The impact of the Holocaust is beyond imagining, except in those personal narratives where the individual humanity and uniqueness of a single human life is lighted in high relief. The stories of children and their parents at Theresienstadt still moves me to tears and outrage even after all these years. I recall once, decades ago, being asked to read out during a memorial Holocaust service the names of all the camps, the numbers murdered there and the 'categories of humans (as defined by Germans) that were doomed therein. About halfway through, as tens of thousands became hundreds of thousands, and then millions I broke down and sobbed before several hundred people and they too broke tears of grief like a never ending wave from the recent past.

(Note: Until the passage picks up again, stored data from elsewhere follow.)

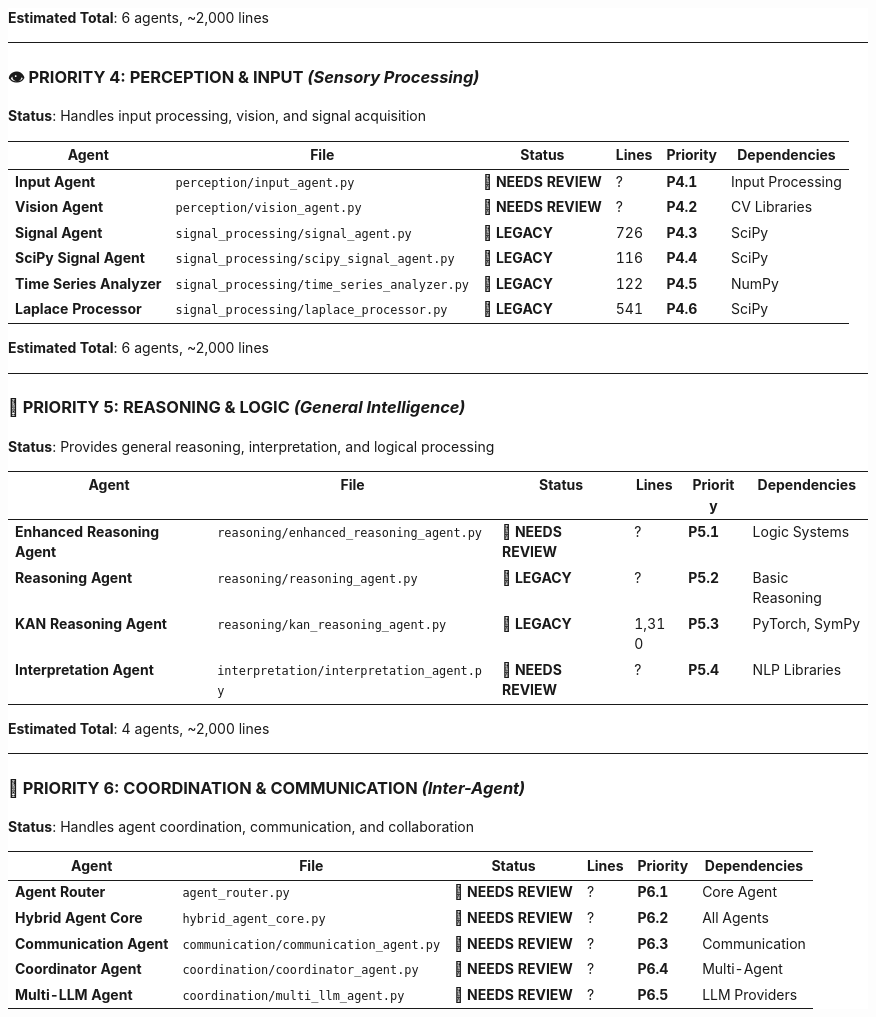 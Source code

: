 **Estimated Total**: 6 agents, ~2,000 lines

---

### 👁️ **PRIORITY 4: PERCEPTION & INPUT** *(Sensory Processing)*
**Status**: Handles input processing, vision, and signal acquisition

| Agent | File | Status | Lines | Priority | Dependencies |
|-------|------|--------|--------|----------|--------------|
| **Input Agent** | `perception/input_agent.py` | 🔄 **NEEDS REVIEW** | ? | **P4.1** | Input Processing |
| **Vision Agent** | `perception/vision_agent.py` | 🔄 **NEEDS REVIEW** | ? | **P4.2** | CV Libraries |
| **Signal Agent** | `signal_processing/signal_agent.py` | 📝 **LEGACY** | 726 | **P4.3** | SciPy |
| **SciPy Signal Agent** | `signal_processing/scipy_signal_agent.py` | 📝 **LEGACY** | 116 | **P4.4** | SciPy |
| **Time Series Analyzer** | `signal_processing/time_series_analyzer.py` | 📝 **LEGACY** | 122 | **P4.5** | NumPy |
| **Laplace Processor** | `signal_processing/laplace_processor.py` | 📝 **LEGACY** | 541 | **P4.6** | SciPy |

**Estimated Total**: 6 agents, ~2,000 lines

---

### 🤔 **PRIORITY 5: REASONING & LOGIC** *(General Intelligence)*
**Status**: Provides general reasoning, interpretation, and logical processing

| Agent | File | Status | Lines | Priority | Dependencies |
|-------|------|--------|--------|----------|--------------|
| **Enhanced Reasoning Agent** | `reasoning/enhanced_reasoning_agent.py` | 🔄 **NEEDS REVIEW** | ? | **P5.1** | Logic Systems |
| **Reasoning Agent** | `reasoning/reasoning_agent.py` | 📝 **LEGACY** | ? | **P5.2** | Basic Reasoning |
| **KAN Reasoning Agent** | `reasoning/kan_reasoning_agent.py` | 📝 **LEGACY** | 1,310 | **P5.3** | PyTorch, SymPy |
| **Interpretation Agent** | `interpretation/interpretation_agent.py` | 🔄 **NEEDS REVIEW** | ? | **P5.4** | NLP Libraries |

**Estimated Total**: 4 agents, ~2,000 lines

---

### 🤝 **PRIORITY 6: COORDINATION & COMMUNICATION** *(Inter-Agent)*
**Status**: Handles agent coordination, communication, and collaboration

| Agent | File | Status | Lines | Priority | Dependencies |
|-------|------|--------|--------|----------|--------------|
| **Agent Router** | `agent_router.py` | 🔄 **NEEDS REVIEW** | ? | **P6.1** | Core Agent |
| **Hybrid Agent Core** | `hybrid_agent_core.py` | 🔄 **NEEDS REVIEW** | ? | **P6.2** | All Agents |
| **Communication Agent** | `communication/communication_agent.py` | 🔄 **NEEDS REVIEW** | ? | **P6.3** | Communication |
| **Coordinator Agent** | `coordination/coordinator_agent.py` | 🔄 **NEEDS REVIEW** | ? | **P6.4** | Multi-Agent |
| **Multi-LLM Agent** | `coordination/multi_llm_agent.py` | 🔄 **NEEDS REVIEW** | ? | **P6.5** | LLM Providers |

Blogger jurassicpork said...
Personally, I thought Neeson's monologue at the end tied the whole film together. It was the emotional crescendo that you were waiting for, when Schindler finally comes full circle and actually thinks he failed the people he saved.

Gies was a hero, no doubt about it, and she always wave aside the accolades, saying rightly that others had done more for the Jews of Holland. Still, she put her life in danger for 25 months. The Nazis could've killed her at anytime.

Just don't forget, though, that she would've burned Ann Frank's diary if she'd read it. Thank goodness she didn't.

We went to the Anne Frank house on our honeymoon. Moving as hell.

Living in California, I don't meet as many people who were directly affected by the Holocaust. We lived in Philly for two years, and met several people who were children of only children. Only children because their entire families...parents, brothers, sisters, aunts, uncles, grandparents, cousins, etc....were all killed in the war or in the camps or both. It was very sobering.